→ What you will do: Show all lines from the records below in which the string "fileadmin" is present.

*** Information Section Begins ***

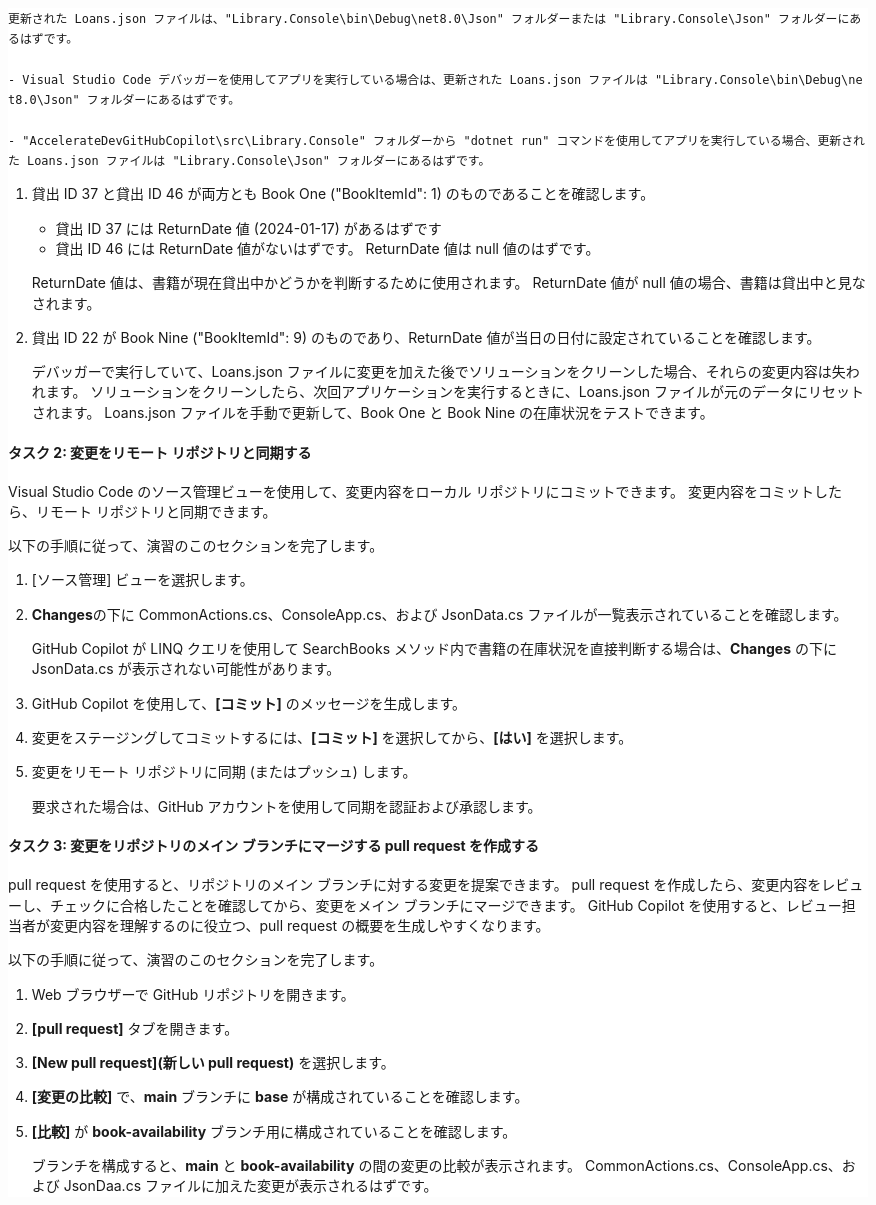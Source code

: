     更新された Loans.json ファイルは、"Library.Console\bin\Debug\net8.0\Json" フォルダーまたは "Library.Console\Json" フォルダーにあるはずです。

    - Visual Studio Code デバッガーを使用してアプリを実行している場合は、更新された Loans.json ファイルは "Library.Console\bin\Debug\net8.0\Json" フォルダーにあるはずです。

    - "AccelerateDevGitHubCopilot\src\Library.Console" フォルダーから "dotnet run" コマンドを使用してアプリを実行している場合、更新された Loans.json ファイルは "Library.Console\Json" フォルダーにあるはずです。

1. 貸出 ID 37 と貸出 ID 46 が両方とも Book One ("BookItemId": 1) のものであることを確認します。

    - 貸出 ID 37 には ReturnDate 値 (2024-01-17) があるはずです
    - 貸出 ID 46 には ReturnDate 値がないはずです。 ReturnDate 値は null 値のはずです。

    ReturnDate 値は、書籍が現在貸出中かどうかを判断するために使用されます。 ReturnDate 値が null 値の場合、書籍は貸出中と見なされます。

1. 貸出 ID 22 が Book Nine ("BookItemId": 9) のものであり、ReturnDate 値が当日の日付に設定されていることを確認します。

    デバッガーで実行していて、Loans.json ファイルに変更を加えた後でソリューションをクリーンした場合、それらの変更内容は失われます。 ソリューションをクリーンしたら、次回アプリケーションを実行するときに、Loans.json ファイルが元のデータにリセットされます。 Loans.json ファイルを手動で更新して、Book One と Book Nine の在庫状況をテストできます。

#### タスク 2: 変更をリモート リポジトリと同期する

Visual Studio Code のソース管理ビューを使用して、変更内容をローカル リポジトリにコミットできます。 変更内容をコミットしたら、リモート リポジトリと同期できます。

以下の手順に従って、演習のこのセクションを完了します。

1. [ソース管理] ビューを選択します。

1. **Changes**の下に CommonActions.cs、ConsoleApp.cs、および JsonData.cs ファイルが一覧表示されていることを確認します。

    GitHub Copilot が LINQ クエリを使用して SearchBooks メソッド内で書籍の在庫状況を直接判断する場合は、**Changes** の下に JsonData.cs が表示されない可能性があります。

1. GitHub Copilot を使用して、**[コミット]** のメッセージを生成します。

1. 変更をステージングしてコミットするには、**[コミット]** を選択してから、**[はい]** を選択します。

1. 変更をリモート リポジトリに同期 (またはプッシュ) します。

    要求された場合は、GitHub アカウントを使用して同期を認証および承認します。

#### タスク 3: 変更をリポジトリのメイン ブランチにマージする pull request を作成する

pull request を使用すると、リポジトリのメイン ブランチに対する変更を提案できます。 pull request を作成したら、変更内容をレビューし、チェックに合格したことを確認してから、変更をメイン ブランチにマージできます。 GitHub Copilot を使用すると、レビュー担当者が変更内容を理解するのに役立つ、pull request の概要を生成しやすくなります。

以下の手順に従って、演習のこのセクションを完了します。

1. Web ブラウザーで GitHub リポジトリを開きます。

1. **[pull request]** タブを開きます。

1. **[New pull request](新しい pull request)** を選択します。

1. **[変更の比較]** で、**main** ブランチに **base** が構成されていることを確認します。

1. **[比較]** が **book-availability** ブランチ用に構成されていることを確認します。

    ブランチを構成すると、**main** と **book-availability** の間の変更の比較が表示されます。 CommonActions.cs、ConsoleApp.cs、および JsonDaa.cs ファイルに加えた変更が表示されるはずです。
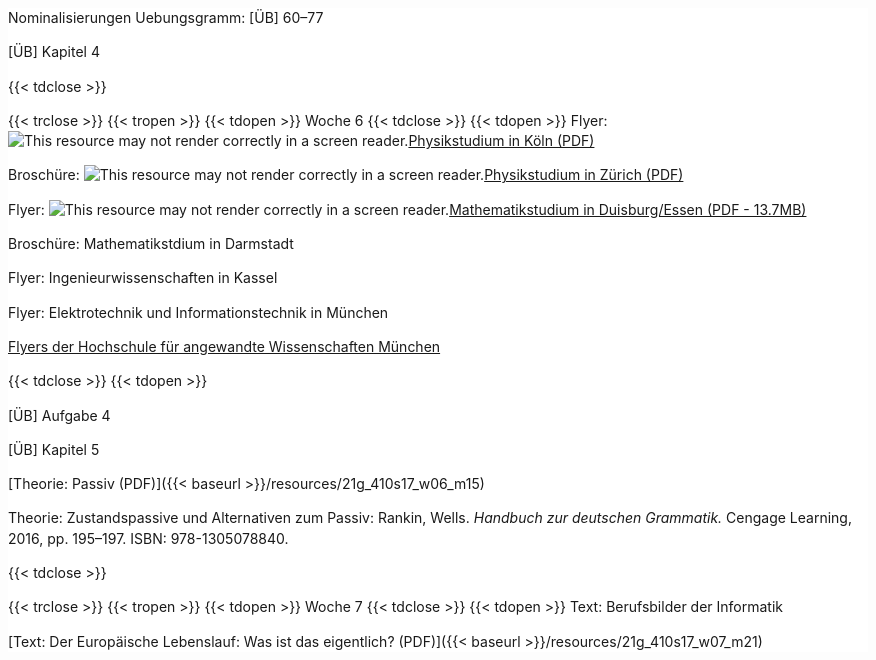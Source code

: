 
Nominalisierungen Uebungsgramm: \[ÜB\] 60–77

\[ÜB\] Kapitel 4


{{< tdclose >}}

{{< trclose >}}
{{< tropen >}}
{{< tdopen >}}
Woche 6
{{< tdclose >}}
{{< tdopen >}}
Flyer: ![This resource may not render correctly in a screen reader.](/images/inacessible.gif)[Physikstudium in Köln (PDF)](http://physik.uni-koeln.de/fileadmin/Downloads/Flyer_2015_Bachelor_Physik_web.pdf)

Broschüre: ![This resource may not render correctly in a screen reader.](/images/inacessible.gif)[Physikstudium in Zürich (PDF)](http://intranet.mnf.uzh.ch/fileadmin/DATA_Autoren/Dokumente/Inhalte/I_Studium/I.1_zukuenftige_Studierende/I.1.2_Studienfaecher/physik_2012.pdf)

Flyer: ![This resource may not render correctly in a screen reader.](/images/inacessible.gif)[Mathematikstudium in Duisburg/Essen (PDF - 13.7MB)](https://www.uni-due.de/imperia/md/content/mathematik/mathflyer.pdf)

Broschüre: Mathematikstdium in Darmstadt

Flyer: Ingenieurwissenschaften in Kassel

Flyer: Elektrotechnik und Informationstechnik in München

[Flyers der Hochschule für angewandte Wissenschaften München](http://www.hm.edu/allgemein/studienangebote/dual/index.de.html)


{{< tdclose >}}
{{< tdopen >}}


\[ÜB\] Aufgabe 4

\[ÜB\] Kapitel 5

[Theorie: Passiv (PDF)]({{< baseurl >}}/resources/21g_410s17_w06_m15)

Theorie: Zustandspassive und Alternativen zum Passiv: Rankin, Wells. _Handbuch zur deutschen Grammatik._ Cengage Learning, 2016, pp. 195–197. ISBN: 978-1305078840.


{{< tdclose >}}

{{< trclose >}}
{{< tropen >}}
{{< tdopen >}}
Woche 7
{{< tdclose >}}
{{< tdopen >}}
Text: Berufsbilder der Informatik

[Text: Der Europäische Lebenslauf: Was ist das eigentlich? (PDF)]({{< baseurl >}}/resources/21g_410s17_w07_m21)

*** Information Section Ends ***

→ Exercise response:
Flyer: ![This resource may not render correctly in a screen reader.](/images/inacessible.gif)[Physikstudium in Köln (PDF)](http://physik.uni-koeln.de/fileadmin/Downloads/Flyer_2015_Bachelor_Physik_web.pdf)
Broschüre: ![This resource may not render correctly in a screen reader.](/images/inacessible.gif)[Physikstudium in Zürich (PDF)](http://intranet.mnf.uzh.ch/fileadmin/DATA_Autoren/Dokumente/Inhalte/I_Studium/I.1_zukuenftige_Studierende/I.1.2_Studienfaecher/physik_2012.pdf)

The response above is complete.